A Two Judge Bench of the Hon’ble Supreme Court of India comprising of Justices R. Subhash Reddy and Hrishikesh Roy passed a Judgment dated 03-01-2022 in the case of I-Pay Clearing Services Private Limited V/s ICICI Bank Limited {Civil Appeal No. 7 of 2022 (Arising out of SLP(C) No.24278 of 2019)} and held that “When it prima facie appears that there is a patent illegality in the Arbitration Award (‘Award’) itself, .., in such cases, Court may not accede to the request of a party for giving an opportunity to the Arbitral Tribunal to resume the Arbitral Proceedings.”

It is the case of I-Pay (Appellant) that it has entered into a Service Provider Agreement dated 04.11.2002 (Agreement) with ICICI Bank (Respondent) to provide technology services and manage the operations and processing of smart card based loyalty programs for Hindustan Petroleum Corporation Limited (HPCL). Later the Respondent terminated the Agreement, as a result of which the Appellant incurred a loss of over Rs.50 Crores. Aggrieved by the action of the Respondent, the Appellant filed a Suit under Original Civil Jurisdiction of the High Court of Judicature at Bombay. However, the High Court referred the dispute to arbitration in terms of Section 8 of the Arbitration and Conciliation Act 1996 (‘the Act’), as the Agreement provided for arbitration as mode of dispute resolution. The Arbitrator passed an Award dated 13.11.2007 directing the Respondent to pay Rs. 50 Crores with interest @18%  p.a. Aggrieved by the action of the Arbitrator, the Respondent challenged the Award by filing a Petition under Section 34 of the Act before Bombay High Court.

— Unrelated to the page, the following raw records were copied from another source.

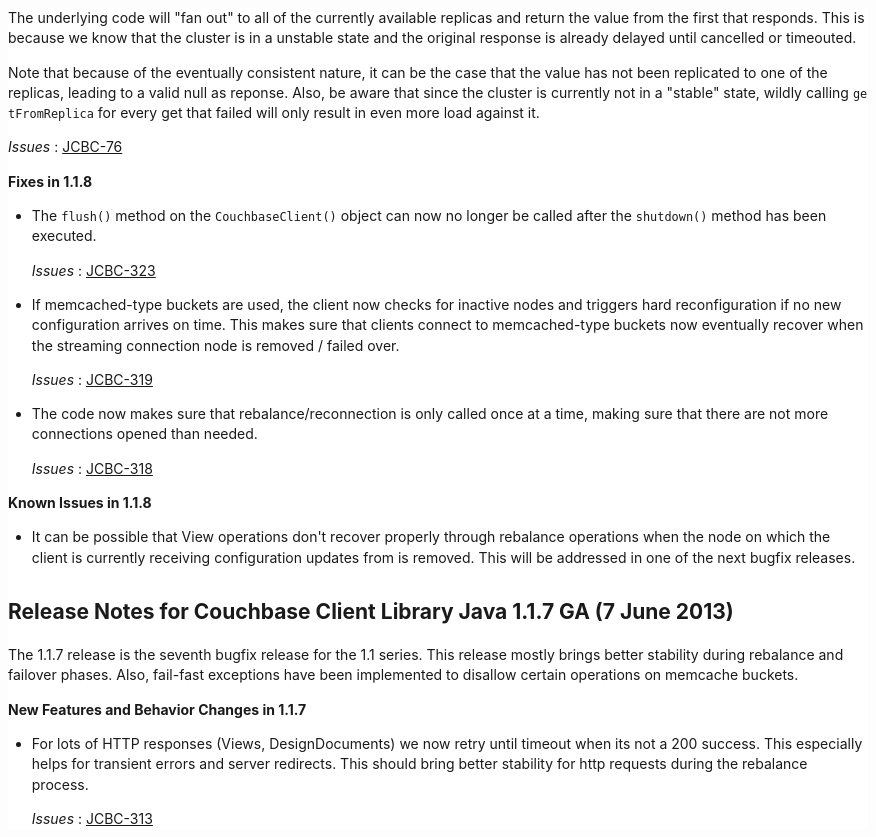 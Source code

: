    The underlying code will "fan out" to all of the currently available replicas
   and return the value from the first that responds. This is because we know that
   the cluster is in a unstable state and the original response is already delayed
   until cancelled or timeouted.

   Note that because of the eventually consistent nature, it can be the case that
   the value has not been replicated to one of the replicas, leading to a valid
   null as reponse. Also, be aware that since the cluster is currently not in a
   "stable" state, wildly calling `getFromReplica` for every get that failed will
   only result in even more load against it.

   *Issues* : [JCBC-76](http://www.couchbase.com/issues/browse/JCBC-76)

**Fixes in 1.1.8**

 * The `flush()` method on the `CouchbaseClient()` object can now no longer be
   called after the `shutdown()` method has been executed.

   *Issues* : [JCBC-323](http://www.couchbase.com/issues/browse/JCBC-323)

 * If memcached-type buckets are used, the client now checks for inactive nodes and
   triggers hard reconfiguration if no new configuration arrives on time. This
   makes sure that clients connect to memcached-type buckets now eventually recover
   when the streaming connection node is removed / failed over.

   *Issues* : [JCBC-319](http://www.couchbase.com/issues/browse/JCBC-319)

 * The code now makes sure that rebalance/reconnection is only called once at a
   time, making sure that there are not more connections opened than needed.

   *Issues* : [JCBC-318](http://www.couchbase.com/issues/browse/JCBC-318)

**Known Issues in 1.1.8**

 * It can be possible that View operations don't recover properly through rebalance
   operations when the node on which the client is currently receiving
   configuration updates from is removed. This will be addressed in one of the next
   bugfix releases.

<a id="couchbase-sdk-java-rn_1-1-7a"></a>

## Release Notes for Couchbase Client Library Java 1.1.7 GA (7 June 2013)

The 1.1.7 release is the seventh bugfix release for the 1.1 series. This release
mostly brings better stability during rebalance and failover phases. Also,
fail-fast exceptions have been implemented to disallow certain operations on
memcache buckets.

**New Features and Behavior Changes in 1.1.7**

 * For lots of HTTP responses (Views, DesignDocuments) we now retry until timeout
   when its not a 200 success. This especially helps for transient errors and
   server redirects. This should bring better stability for http requests during
   the rebalance process.

   *Issues* : [JCBC-313](http://www.couchbase.com/issues/browse/JCBC-313)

The Bombay High Court made the following observations in this case:

i) That the main ground in the Application filed under Section 34 of the Act by the Respondent, was that the Arbitrator without recording any finding on the point “Whether the contract was illegally and abruptly terminated by the Respondent?”, awarded Rs.50 Crores to I the Appellant.

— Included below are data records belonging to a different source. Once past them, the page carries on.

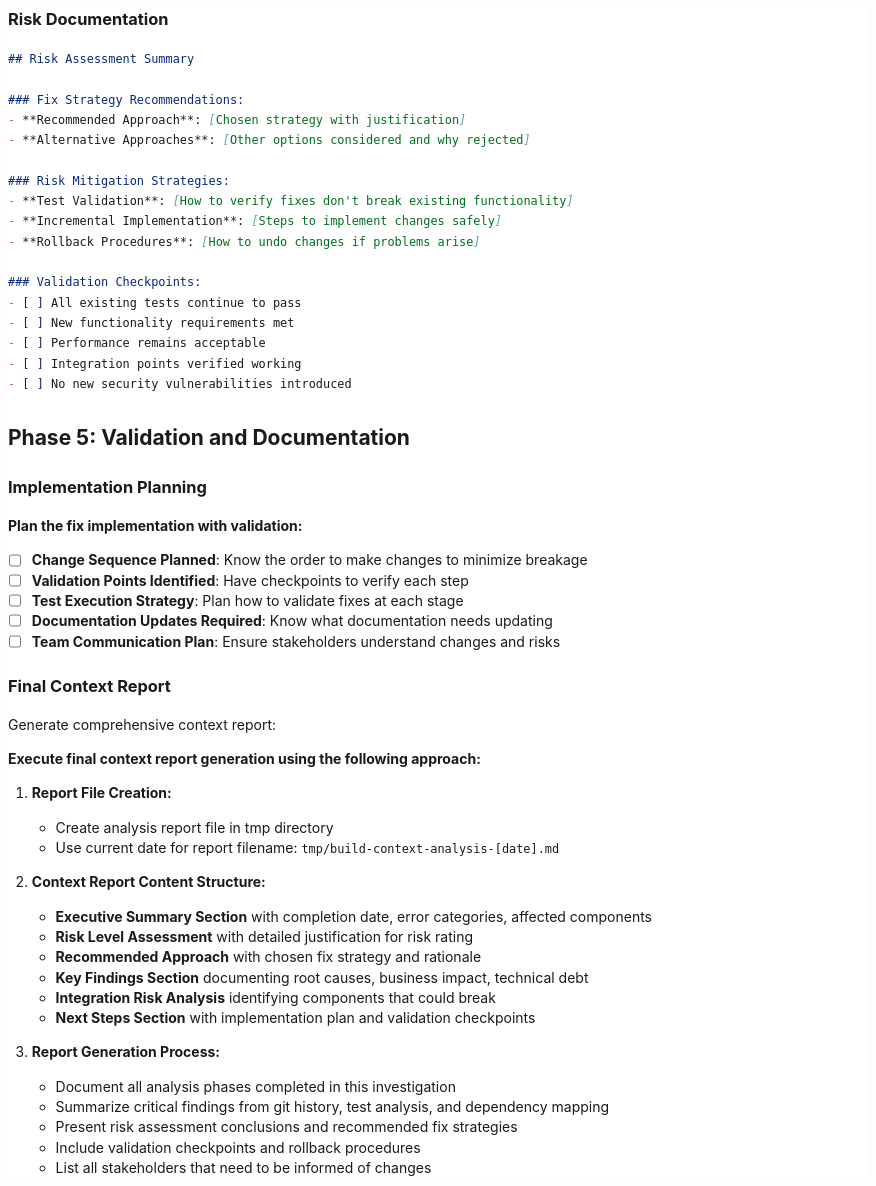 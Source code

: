 ### Risk Documentation

```markdown
## Risk Assessment Summary

### Fix Strategy Recommendations:
- **Recommended Approach**: [Chosen strategy with justification]
- **Alternative Approaches**: [Other options considered and why rejected]

### Risk Mitigation Strategies:
- **Test Validation**: [How to verify fixes don't break existing functionality]
- **Incremental Implementation**: [Steps to implement changes safely]
- **Rollback Procedures**: [How to undo changes if problems arise]

### Validation Checkpoints:
- [ ] All existing tests continue to pass
- [ ] New functionality requirements met
- [ ] Performance remains acceptable
- [ ] Integration points verified working
- [ ] No new security vulnerabilities introduced
```

## Phase 5: Validation and Documentation

### Implementation Planning

**Plan the fix implementation with validation:**

- [ ] **Change Sequence Planned**: Know the order to make changes to minimize breakage
- [ ] **Validation Points Identified**: Have checkpoints to verify each step
- [ ] **Test Execution Strategy**: Plan how to validate fixes at each stage
- [ ] **Documentation Updates Required**: Know what documentation needs updating
- [ ] **Team Communication Plan**: Ensure stakeholders understand changes and risks

### Final Context Report

Generate comprehensive context report:

**Execute final context report generation using the following approach:**

1. **Report File Creation:**
   - Create analysis report file in tmp directory
   - Use current date for report filename: `tmp/build-context-analysis-[date].md`

2. **Context Report Content Structure:**
   - **Executive Summary Section** with completion date, error categories, affected components
   - **Risk Level Assessment** with detailed justification for risk rating
   - **Recommended Approach** with chosen fix strategy and rationale
   - **Key Findings Section** documenting root causes, business impact, technical debt
   - **Integration Risk Analysis** identifying components that could break
   - **Next Steps Section** with implementation plan and validation checkpoints

3. **Report Generation Process:**
   - Document all analysis phases completed in this investigation
   - Summarize critical findings from git history, test analysis, and dependency mapping
   - Present risk assessment conclusions and recommended fix strategies
   - Include validation checkpoints and rollback procedures
   - List all stakeholders that need to be informed of changes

ii) Further, in the said proceedings, the Appellant filed an Application under Section 34(4) of the Act before Bombay High Court, seeking adjournment of the Section 34 proceedings for a period of three months and direct the Arbitrator to issue appropriate directions / instructions / additional reasons and/ or to take such necessary and appropriate action.

iii) The High Court held that the defect in the Award is not curable, hence, there is no merit in the Application filed under Section 34(4) of the Act and thus, dismissed the same.

Section 34(4) of the Act is defined as follows:

“On receipt of an application under sub-section (1), the Court may, where it is appropriate and it is so requested by a party, adjourn the proceedings for a period of time determined by it in order to give the arbitral tribunal an opportunity to resume the arbitral proceedings or to take such other action as in the opinion of arbitral tribunal will eliminate the grounds for setting aside the arbitral award.”

Aggrieved, the Appellant filed an Appeal before the Supreme Court and the Apex Court passed a Judgment dated 03.01.2022 and made the following observations:

1) That Section 34(4) of the Act itself makes it clear that it is the discretion vested with the Court for remitting the matter to Arbitral Tribunal in order to give an opportunity to resume the proceedings. The words “where it is appropriate” itself indicate that it is the discretion to be exercised by the Court, to remit the matter when requested by a party.

2) That when an application is filed under Section 34(4) of the Act, the same is to be considered keeping in mind the grounds raised in the application under Section 34(1) of the Act by the party, who has questioned the award of the Arbitral Tribunal and the grounds raised in the application filed under Section 34(4) of the Act and the reply thereto.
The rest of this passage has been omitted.